Labour leader Sir Keir Starmer has demanded the government apologise for wasting taxpayers’ money
Five justices at the Supreme Court unanimously rejected the government’s appeal over its policy of removing asylum seekers to the east African nation
Tory Party deputy chairman Lee Anderson said the government should “ignore the laws” and send migrants back the same day they arrive in the UK
Jess Phillips, the MP for Birmingham Yardley said the cost to the taxpayer of the scheme – £140 million – meant the government had spent more on it than for victims of domestic abuse.
Earlier on Wednesday, five justices at the Supreme Court unanimously rejected the government’s appeal over its policy of removing asylum seekers to the east African nation if they arrive by unauthorised means.
Supreme Court president Lord Reed ruled that there would be a risk of Rwanda returning genuine asylum seekers to face “ill treatment” in the country they had fled.
Responding to the ruling, Phillips posted on X: “Just a little reminder that government have spent more money on the failed Rwanda scheme than it did on domestic abuse refuges for women and children.”
Yahoo News UK has contacted Phillips for further comment.
Just a little reminder that Government have spent more money on the failed Rwanda scheme than it did on domestic abuse refuges for women and children.
— Jess Phillips MP (@jessphillips) November 15, 2023
Sunak vowed to do “whatever it takes” to end Channel crossings, as he set out how the first step will be to “finalise” a new treaty with Rwanda.
The UK's asylum system costs £3 billion a year, with around £8 million spent every day on hotel accommodation for refugees and asylum seekers.
The government’s Illegal Migration Bill estimated included an economic-impact assessment that said removing one person to a third country – like Rwanda – would cost around £63,000 more than keeping them in the UK.
Toufique Hossain, head of public law at law firm Duncan Lewis – which represented six of the lead claimants in the Rwanda case – said the government will now have to consider the legal costs of any future asylum policies they develop.
Speaking outside court, he said: “They will have to bear in mind, whatever deal they make, the waste of taxpayers’ money, hundreds of millions of pounds, in going through a deal before it’s tested in the courts.
Labour said Wednesday’s ruling “exposes Rishi Sunak’s failure to get any grip or have any serious plan to tackle dangerous boat crossings” and that the plan “is unworkable and extortionately expensive”.
Shadow home secretary Yvette Cooper added: “Ministers knew about the weaknesses in this scheme from the start and yet they insisted on making it their flagship policy.”
‘Morally wrong and inhumane’
Alistair Carmichael, the Liberal Democrat home affairs spokesperson said the policy was “immoral, unworkable and incredibly costly for taxpayers”.
He added: “So much time and money has already been wasted.”
The SNP's home affairs spokesperson, Alison Thewliss, said it was “right” that the policy was branded unlawful, adding: “The policy should never have been put on the table.
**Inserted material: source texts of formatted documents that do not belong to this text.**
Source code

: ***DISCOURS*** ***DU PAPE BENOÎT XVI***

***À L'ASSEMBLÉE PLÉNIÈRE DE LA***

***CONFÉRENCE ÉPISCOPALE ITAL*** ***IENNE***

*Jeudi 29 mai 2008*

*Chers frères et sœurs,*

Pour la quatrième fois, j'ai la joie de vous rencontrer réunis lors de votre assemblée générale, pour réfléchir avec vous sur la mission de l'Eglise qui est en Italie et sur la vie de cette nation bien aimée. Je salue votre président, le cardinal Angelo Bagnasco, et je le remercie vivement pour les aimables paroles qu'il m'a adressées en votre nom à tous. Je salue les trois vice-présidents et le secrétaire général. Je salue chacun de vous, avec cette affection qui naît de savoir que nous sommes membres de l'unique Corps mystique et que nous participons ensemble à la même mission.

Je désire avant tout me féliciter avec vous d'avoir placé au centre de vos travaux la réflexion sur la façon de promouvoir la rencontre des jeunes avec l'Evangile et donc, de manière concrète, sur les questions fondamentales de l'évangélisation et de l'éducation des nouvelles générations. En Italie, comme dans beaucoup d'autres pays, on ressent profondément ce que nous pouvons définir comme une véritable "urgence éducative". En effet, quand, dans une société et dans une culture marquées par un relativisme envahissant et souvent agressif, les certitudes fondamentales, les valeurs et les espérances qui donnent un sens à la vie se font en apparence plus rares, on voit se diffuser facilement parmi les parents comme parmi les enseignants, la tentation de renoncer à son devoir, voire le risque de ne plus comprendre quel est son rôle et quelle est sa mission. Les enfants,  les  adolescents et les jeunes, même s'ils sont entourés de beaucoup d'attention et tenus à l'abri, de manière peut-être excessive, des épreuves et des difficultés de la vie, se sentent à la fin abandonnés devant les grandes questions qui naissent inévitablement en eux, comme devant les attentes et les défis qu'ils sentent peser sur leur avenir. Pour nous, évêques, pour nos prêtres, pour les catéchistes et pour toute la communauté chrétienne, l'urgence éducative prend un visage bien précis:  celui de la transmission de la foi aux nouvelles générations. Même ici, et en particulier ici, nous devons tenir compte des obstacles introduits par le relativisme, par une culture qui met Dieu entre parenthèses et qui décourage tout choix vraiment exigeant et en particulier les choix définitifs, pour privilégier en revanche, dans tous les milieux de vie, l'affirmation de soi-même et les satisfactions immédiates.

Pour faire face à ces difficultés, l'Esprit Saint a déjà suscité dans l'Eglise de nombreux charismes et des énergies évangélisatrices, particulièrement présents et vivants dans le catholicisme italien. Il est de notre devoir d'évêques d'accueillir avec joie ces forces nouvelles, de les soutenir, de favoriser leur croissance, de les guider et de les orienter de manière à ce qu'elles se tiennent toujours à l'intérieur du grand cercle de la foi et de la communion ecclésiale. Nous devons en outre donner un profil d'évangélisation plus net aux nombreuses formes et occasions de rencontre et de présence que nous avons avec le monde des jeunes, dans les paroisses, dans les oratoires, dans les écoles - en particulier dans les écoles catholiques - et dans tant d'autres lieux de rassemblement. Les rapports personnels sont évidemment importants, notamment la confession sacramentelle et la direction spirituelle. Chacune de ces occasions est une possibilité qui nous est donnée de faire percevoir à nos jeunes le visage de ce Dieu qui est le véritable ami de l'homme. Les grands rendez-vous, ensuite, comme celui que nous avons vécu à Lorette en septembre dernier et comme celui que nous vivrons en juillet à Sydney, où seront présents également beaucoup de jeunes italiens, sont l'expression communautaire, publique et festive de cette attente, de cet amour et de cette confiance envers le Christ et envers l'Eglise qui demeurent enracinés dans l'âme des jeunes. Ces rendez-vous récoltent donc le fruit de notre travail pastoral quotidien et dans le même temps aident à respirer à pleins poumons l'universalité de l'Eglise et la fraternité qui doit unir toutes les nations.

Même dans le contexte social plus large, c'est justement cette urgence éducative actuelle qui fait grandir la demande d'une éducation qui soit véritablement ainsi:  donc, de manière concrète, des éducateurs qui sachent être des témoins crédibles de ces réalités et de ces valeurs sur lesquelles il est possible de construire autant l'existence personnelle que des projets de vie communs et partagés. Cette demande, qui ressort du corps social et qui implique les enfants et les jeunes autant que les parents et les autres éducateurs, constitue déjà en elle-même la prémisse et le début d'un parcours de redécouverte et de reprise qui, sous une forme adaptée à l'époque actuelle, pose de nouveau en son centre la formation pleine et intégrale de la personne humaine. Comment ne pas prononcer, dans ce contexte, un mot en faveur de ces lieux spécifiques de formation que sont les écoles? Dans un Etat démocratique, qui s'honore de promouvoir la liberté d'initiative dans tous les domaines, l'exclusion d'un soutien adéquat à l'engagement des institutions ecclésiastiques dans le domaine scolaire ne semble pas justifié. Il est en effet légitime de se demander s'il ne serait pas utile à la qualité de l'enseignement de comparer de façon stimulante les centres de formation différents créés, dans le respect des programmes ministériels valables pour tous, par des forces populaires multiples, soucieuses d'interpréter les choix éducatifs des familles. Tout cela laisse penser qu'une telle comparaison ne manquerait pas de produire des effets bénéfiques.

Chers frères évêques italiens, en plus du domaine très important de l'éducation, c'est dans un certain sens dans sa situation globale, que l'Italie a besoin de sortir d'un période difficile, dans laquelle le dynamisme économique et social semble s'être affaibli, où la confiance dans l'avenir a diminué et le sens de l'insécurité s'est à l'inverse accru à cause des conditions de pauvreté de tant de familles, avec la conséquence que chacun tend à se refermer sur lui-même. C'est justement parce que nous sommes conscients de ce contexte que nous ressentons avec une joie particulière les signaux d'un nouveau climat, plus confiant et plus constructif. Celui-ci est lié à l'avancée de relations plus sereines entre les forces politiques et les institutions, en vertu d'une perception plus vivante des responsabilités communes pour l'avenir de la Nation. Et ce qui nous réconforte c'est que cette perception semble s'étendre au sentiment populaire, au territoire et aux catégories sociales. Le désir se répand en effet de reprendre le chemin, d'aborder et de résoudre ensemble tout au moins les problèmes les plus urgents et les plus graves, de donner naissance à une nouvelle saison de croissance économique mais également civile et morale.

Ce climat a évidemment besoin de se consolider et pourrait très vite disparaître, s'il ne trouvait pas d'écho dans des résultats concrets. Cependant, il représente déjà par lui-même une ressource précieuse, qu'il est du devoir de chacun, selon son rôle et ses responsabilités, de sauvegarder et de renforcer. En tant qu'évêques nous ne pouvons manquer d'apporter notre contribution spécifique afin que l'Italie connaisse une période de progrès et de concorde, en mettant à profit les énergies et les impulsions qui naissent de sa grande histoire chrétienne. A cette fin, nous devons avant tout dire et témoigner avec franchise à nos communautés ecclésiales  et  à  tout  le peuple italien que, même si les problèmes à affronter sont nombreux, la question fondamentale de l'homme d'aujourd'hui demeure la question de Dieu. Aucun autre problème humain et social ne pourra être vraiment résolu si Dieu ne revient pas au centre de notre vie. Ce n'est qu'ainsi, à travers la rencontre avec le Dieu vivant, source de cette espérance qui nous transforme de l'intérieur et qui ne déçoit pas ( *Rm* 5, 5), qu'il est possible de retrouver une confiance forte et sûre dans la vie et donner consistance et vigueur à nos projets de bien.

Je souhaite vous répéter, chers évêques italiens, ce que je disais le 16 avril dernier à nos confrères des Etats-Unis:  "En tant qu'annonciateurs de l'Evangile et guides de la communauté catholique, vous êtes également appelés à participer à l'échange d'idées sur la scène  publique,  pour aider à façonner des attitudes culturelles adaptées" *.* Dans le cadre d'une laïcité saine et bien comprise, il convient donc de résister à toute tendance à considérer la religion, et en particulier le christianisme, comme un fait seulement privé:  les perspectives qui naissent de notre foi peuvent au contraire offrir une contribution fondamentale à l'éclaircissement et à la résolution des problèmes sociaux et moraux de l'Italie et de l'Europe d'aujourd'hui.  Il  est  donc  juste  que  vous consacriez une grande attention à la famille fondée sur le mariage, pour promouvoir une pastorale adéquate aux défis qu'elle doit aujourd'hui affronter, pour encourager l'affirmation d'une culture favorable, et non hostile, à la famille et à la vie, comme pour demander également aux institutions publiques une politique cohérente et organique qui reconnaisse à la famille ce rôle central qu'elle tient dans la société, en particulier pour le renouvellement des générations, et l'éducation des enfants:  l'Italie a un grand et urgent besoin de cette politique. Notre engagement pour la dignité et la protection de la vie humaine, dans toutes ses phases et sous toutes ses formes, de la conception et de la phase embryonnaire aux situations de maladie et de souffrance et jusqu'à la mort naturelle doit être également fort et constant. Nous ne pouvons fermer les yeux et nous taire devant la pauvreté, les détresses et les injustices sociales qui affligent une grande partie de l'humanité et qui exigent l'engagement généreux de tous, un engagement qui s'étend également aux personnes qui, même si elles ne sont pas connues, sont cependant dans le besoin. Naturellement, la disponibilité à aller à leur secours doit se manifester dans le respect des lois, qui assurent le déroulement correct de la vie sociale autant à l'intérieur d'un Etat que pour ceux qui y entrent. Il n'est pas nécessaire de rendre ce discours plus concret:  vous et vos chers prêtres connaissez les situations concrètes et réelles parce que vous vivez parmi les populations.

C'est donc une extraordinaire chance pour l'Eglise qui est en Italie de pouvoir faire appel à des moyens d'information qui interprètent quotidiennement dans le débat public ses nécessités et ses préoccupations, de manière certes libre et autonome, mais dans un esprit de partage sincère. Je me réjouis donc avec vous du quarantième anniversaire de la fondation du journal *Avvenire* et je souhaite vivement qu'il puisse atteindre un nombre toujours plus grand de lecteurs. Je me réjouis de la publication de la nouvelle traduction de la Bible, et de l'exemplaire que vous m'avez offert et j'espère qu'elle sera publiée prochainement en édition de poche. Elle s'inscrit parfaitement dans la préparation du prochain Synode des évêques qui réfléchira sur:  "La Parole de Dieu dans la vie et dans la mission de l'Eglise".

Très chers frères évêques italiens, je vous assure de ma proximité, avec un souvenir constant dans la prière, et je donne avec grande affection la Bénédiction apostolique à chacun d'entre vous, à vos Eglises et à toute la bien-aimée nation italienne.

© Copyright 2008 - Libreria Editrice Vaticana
It is morally wrong and inhumane.”
Tim Naor Hilton, the chief executive of Refugee Action, described the Rwanda policy as a “grubby cash-for-humans deportation deal, adding to Yahoo News UK: “It’s now time to scrap this inhumane and unworkable deal and any similar plans it has with other countries – and consign to history the awful and totally unworkable Illegal Migration Act that supports them.“
In a statement to Yahoo News UK, Enver Solomon, CEO of the Refugee Council, said refugees “have been highly distressed, anxious, and traumatised about the prospect of being shipped as though they are human cargo to Rwanda”.
He added: “The plan goes against who we are as a country that stands up for those less fortunate than us and for the values of compassion, fairness and humanity.“
The government loss means the prime minister faces pressure from critics in the right of the Tory party, who insist the Rwanda plan is the right policy.
Jonathan Gullis, part of the New Conservatives grouping of Tory MPs, suggested the government could introduce a “notwithstanding Bill” to override all conventions and treaties the UK is part of or measures to physically push small boats back into French waters in the Channel.
Tory Party deputy chairman Lee Anderson said the government should “ignore the laws” and send migrants back the same day they arrive in the UK.
He described the Supreme Court judgement as a “dark day for the British people” and said ministers should “just put the planes in the air now and send them to Rwanda”.